Design and justify unread-account pinning experiment
Company: Meta
Role: Data Scientist
Category: Analytics & Experimentation
Difficulty: hard
Interview Round: Technical Screen
You plan to launch a UI change for people who own multiple accounts: pin accounts with unread notifications to the top of the account switcher and sort those unread accounts first. Design a rigorous experiment and decision framework.
Provide:
1) Experiment design
- Target population and inclusion/exclusion criteria.
- Randomization unit and clustering (e.g., person_id-level so all of a person’s accounts get the same treatment) to avoid cross-account contamination; describe assignment, exposure, and bucketing logic.
- Duration, ramp plan, and any holdouts.
2) Metrics and success criteria
- Choose ONE primary success metric that directly captures value from pinning. Define it precisely at the person-day level (e.g., unread-to-read conversion within 24 hours across all owned accounts) and justify why it is better than generic engagement metrics.
- List key secondary metrics and guardrails (e.g., time to clear first unread, subsequent actions such as reply/send, N-day retention, support tickets, block/report rate). Define directional expectations and acceptable deltas.
- Specify the decision rule for ship/no-ship (e.g., minimum detectable effect, confidence level, correction for multiple metrics), and discuss how you’ll handle novelty effects and learning/adaptation.
3) Analysis plan
- Detail how you’ll attribute outcomes when a person owns N accounts but only some have unread; how repeated exposures are handled; and how you’ll prevent metric inflation from simply increasing switches without clearing unreads.
- Pre-registration of slicing: by number of accounts (2, 3, >3), baseline engagement, and device type.
- Bias controls: CUPED or covariate adjustment, and how you’ll diagnose interference (e.g., control users messaging treated users).
4) Instrumentation requirements
- Exact events to log: impression of pinned list, account order, click-through to account, notification read state transitions, dwell time, and subsequent meaningful actions.
- Data quality checks and invariants you will monitor (traffic balance, event firing rates).
5) Interpretation scenario
Suppose during the test you observe: a large increase in clicks into the top pinned unread account among treated users, but median dwell time on that account page is only a few seconds and overall session length is flat.

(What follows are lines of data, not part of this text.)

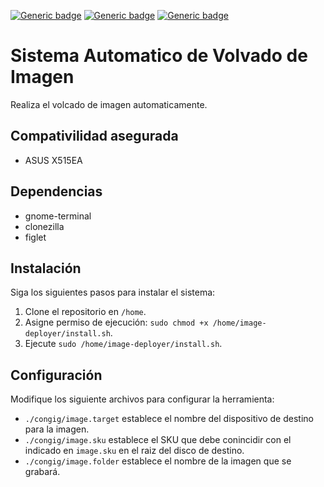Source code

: [![Generic badge](https://img.shields.io/badge/STATE-BETA-54AEFF.svg)](https://shields.io/)
[![Generic badge](https://img.shields.io/badge/UPDATED-10/10/2021-54AEFF.svg)](https://shields.io/)
[![Generic badge](https://img.shields.io/badge/CURRENT_VERSION-V0.0-54AEFF.svg)](https://shields.io/)

# Sistema Automatico de Volvado de Imagen
Realiza el volcado de imagen automaticamente.

## Compativilidad asegurada
- ASUS X515EA

## Dependencias
- gnome-terminal
- clonezilla
- figlet

## Instalación
Siga los siguientes pasos para instalar el sistema:

1. Clone el repositorio en `/home`.
2. Asigne permiso de ejecución: `sudo chmod +x /home/image-deployer/install.sh`.
3. Ejecute `sudo /home/image-deployer/install.sh`.

## Configuración
Modifique los siguiente archivos para configurar la herramienta:

- `./congig/image.target` establece el nombre del dispositivo de destino para la imagen.
- `./congig/image.sku` establece el SKU que debe conincidir con el indicado en `image.sku` en el raiz del disco de destino.
- `./congig/image.folder` establece el nombre de la imagen que se grabará.
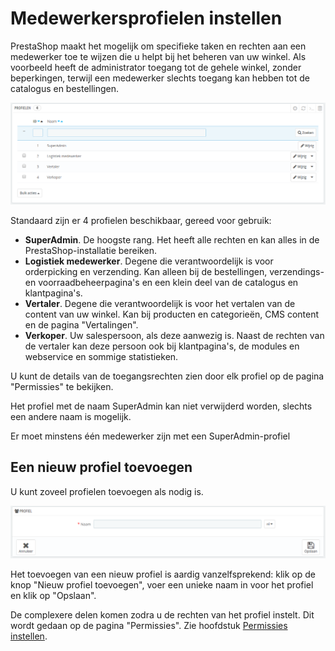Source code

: # Medewerkersprofielen instellen

PrestaShop maakt het mogelijk om specifieke taken en rechten aan een medewerker toe te wijzen die u helpt bij het beheren van uw winkel. Als voorbeeld heeft de administrator toegang tot de gehele winkel, zonder beperkingen, terwijl een medewerker slechts toegang kan hebben tot de catalogus en bestellingen.

![](../../../.gitbook/assets/41418993.png)

Standaard zijn er 4 profielen beschikbaar, gereed voor gebruik:

* **SuperAdmin**. De hoogste rang. Het heeft alle rechten en kan alles in de PrestaShop-installatie bereiken.
* **Logistiek medewerker**. Degene die verantwoordelijk is voor orderpicking en verzending. Kan alleen bij de bestellingen, verzendings- en voorraadbeheerpagina's en een klein deel van de catalogus en klantpagina's.
* **Vertaler**. Degene die verantwoordelijk is voor het vertalen van de content van uw winkel. Kan bij producten en categorieën, CMS content en de pagina "Vertalingen".
* **Verkoper**. Uw salespersoon, als deze aanwezig is. Naast de rechten van de vertaler kan deze persoon ook bij klantpagina's, de modules en webservice en sommige statistieken.

U kunt de details van de toegangsrechten zien door elk profiel op de pagina "Permissies" te bekijken.

Het profiel met de naam SuperAdmin kan niet verwijderd worden, slechts een andere naam is mogelijk.

Er moet minstens één medewerker zijn met een SuperAdmin-profiel

## Een nieuw profiel toevoegen <a href="#medewerkersprofieleninstellen-eennieuwprofieltoevoegen" id="medewerkersprofieleninstellen-eennieuwprofieltoevoegen"></a>

U kunt zoveel profielen toevoegen als nodig is.

![](../../../.gitbook/assets/41418994.png)

Het toevoegen van een nieuw profiel is aardig vanzelfsprekend: klik op de knop "Nieuw profiel toevoegen", voer een unieke naam in voor het profiel en klik op "Opslaan".

De complexere delen komen zodra u de rechten van het profiel instelt. Dit wordt gedaan op de pagina "Permissies". Zie hoofdstuk [Permissies instellen](permissies-instellen.md).
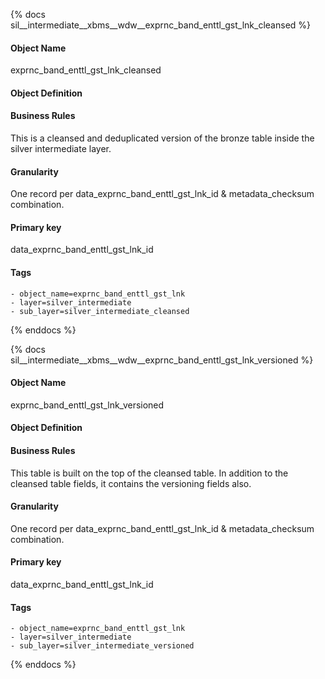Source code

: {% docs sil__intermediate__xbms__wdw__exprnc_band_enttl_gst_lnk_cleansed %}

#### Object Name
exprnc_band_enttl_gst_lnk_cleansed

#### Object Definition


#### Business Rules
This is a cleansed and deduplicated version of the bronze table inside the silver intermediate layer.

#### Granularity
One record per data_exprnc_band_enttl_gst_lnk_id & metadata_checksum combination.

#### Primary key
data_exprnc_band_enttl_gst_lnk_id

#### Tags
    - object_name=exprnc_band_enttl_gst_lnk
    - layer=silver_intermediate
    - sub_layer=silver_intermediate_cleansed

{% enddocs %}

{% docs sil__intermediate__xbms__wdw__exprnc_band_enttl_gst_lnk_versioned %}

#### Object Name
exprnc_band_enttl_gst_lnk_versioned

#### Object Definition


#### Business Rules
This table is built on the top of the cleansed table. In addition to the cleansed table fields, it contains the versioning fields also.

#### Granularity
One record per data_exprnc_band_enttl_gst_lnk_id & metadata_checksum combination.

#### Primary key
data_exprnc_band_enttl_gst_lnk_id

#### Tags
    - object_name=exprnc_band_enttl_gst_lnk
    - layer=silver_intermediate
    - sub_layer=silver_intermediate_versioned

{% enddocs %}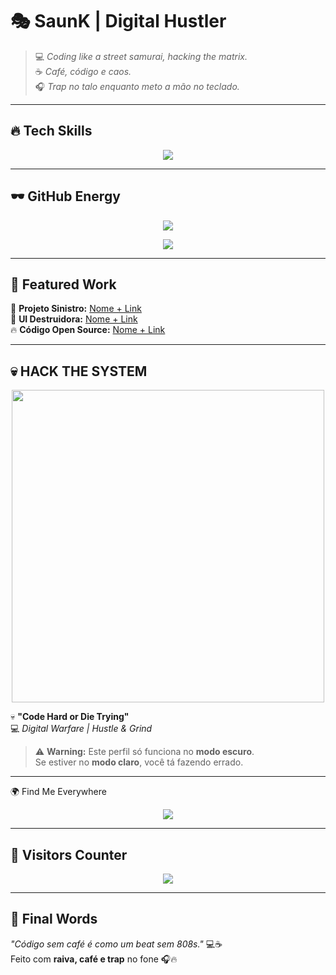 # 🎭 **SaunK | Digital Hustler**  

> 💻 *Coding like a street samurai, hacking the matrix.*  
> ☕ *Café, código e caos.*  
> 🎧 *Trap no talo enquanto meto a mão no teclado.*  

---

## 🔥 **Tech Skills**  
<p align="center">
  <img src="https://skillicons.dev/icons?i=html,css,js,python,php,tailwind,nodejs,nextjs&theme=dark&perline=6">
</p>

---

## 🕶️ **GitHub Energy**  
<p align="center">
  <img src="https://streak-stats.demolab.com/?user=SaunKiziN&theme=dark&border_radius=5&date_format=j%20M%5B%20Y%5D">
</p>

<p align="center">
  <img src="https://github-readme-stats.vercel.app/api/top-langs/?username=SaunKiziN&layout=compact&theme=vision-friendly-dark&hide_border=true">
</p>

---

## 🎥 **Featured Work**  
🚀 **Projeto Sinistro:** [Nome + Link](https://)  
🎨 **UI Destruidora:** [Nome + Link](https://)  
🔥 **Código Open Source:** [Nome + Link](https://)  

---

## 💀 **HACK THE SYSTEM**  
<p align="center">
  <img src="https://media.giphy.com/media/UqxVRm1IaaIGk/giphy.gif?cid=ecf05e47lhcuk93pd8x4w3l63rp9xq1uyi7pb9lp0c8ilviv&ep=v1_gifs_search&rid=giphy.gif&ct=g" width="500">
</p>

💀 **"Code Hard or Die Trying"**  
💻 *Digital Warfare | Hustle & Grind*

> ⚠️ **Warning:** Este perfil só funciona no **modo escuro**.  
> Se estiver no **modo claro**, você tá fazendo errado.

---

🌍 Find Me Everywhere
<p align="center"> <a href="https://beacons.ai/saunkizin" target="_blank"> <img src="https://img.shields.io/badge/-BEACONS-000000?style=for-the-badge&logo=linktree&logoColor=white"> </a> </p>

---

## 👾 **Visitors Counter**  
<p align="center">
  <img src="https://profile-counter.glitch.me/samlxz/count.svg">
</p>

---

## 🏴 **Final Words**  
*"Código sem café é como um beat sem 808s."* 💻☕  
Feito com **raiva, café e trap** no fone 🎧🔥  
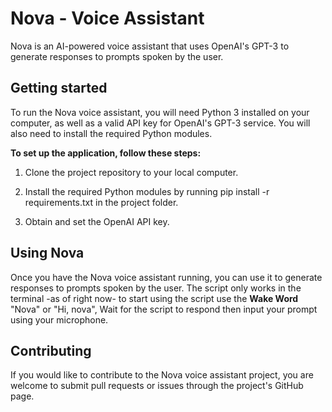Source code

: # Nova - Voice Assistant
Nova is an AI-powered voice assistant that uses OpenAI's GPT-3 to generate responses to prompts spoken by the user.

## Getting started
To run the Nova voice assistant, you will need Python 3 installed on your computer, as well as a valid API key for OpenAI's GPT-3 service. You will also need to install the required Python modules.

**To set up the application, follow these steps:**

1. Clone the project repository to your local computer.

2. Install the required Python modules by running pip install -r requirements.txt in the project folder.

3. Obtain and set the OpenAI API key.

## Using Nova
Once you have the Nova voice assistant running, you can use it to generate responses to prompts spoken by the user. The script only works in the terminal -as of right now- to start using the script use the **Wake Word** "Nova" or "Hi, nova", Wait for the script to respond then input your prompt using your microphone.

## Contributing
If you would like to contribute to the Nova voice assistant project, you are welcome to submit pull requests or issues through the project's GitHub page.
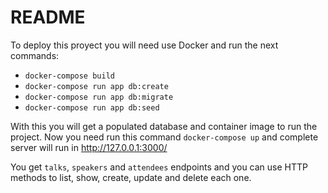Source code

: # README

To deploy this proyect you will need use Docker and run the next commands:

- `docker-compose build`
- `docker-compose run app db:create`
- `docker-compose run app db:migrate`
- `docker-compose run app db:seed`

With this you will get a populated database and container image to run the project.
Now you need run this command `docker-compose up` and complete server will run in http://127.0.0.1:3000/

You get `talks`, `speakers` and `attendees` endpoints and you can use HTTP methods to list, show, create, update and delete each one.
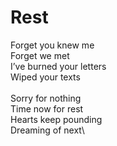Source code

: # Rest

Forget you knew me\
Forget we met\
I’ve burned your letters\
Wiped your texts\
\
Sorry for nothing\
Time now for rest\
Hearts keep pounding\
Dreaming of next\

What additional diagnostics would you run and what thresholded evidence would convince you the feature is (a) a success, (b) neutral, or (c) harmful? Be specific about which metrics must move (e.g., person-level unread clearance rate within 24h, fraction of sessions with zero unreads at exit, downstream send/reply rate) and how you would weigh them against the short dwell-time signal.
Quick Answer: This question evaluates a data scientist's competency in experimental design, causal inference, metric definition, instrumentation, and analysis for product experiments.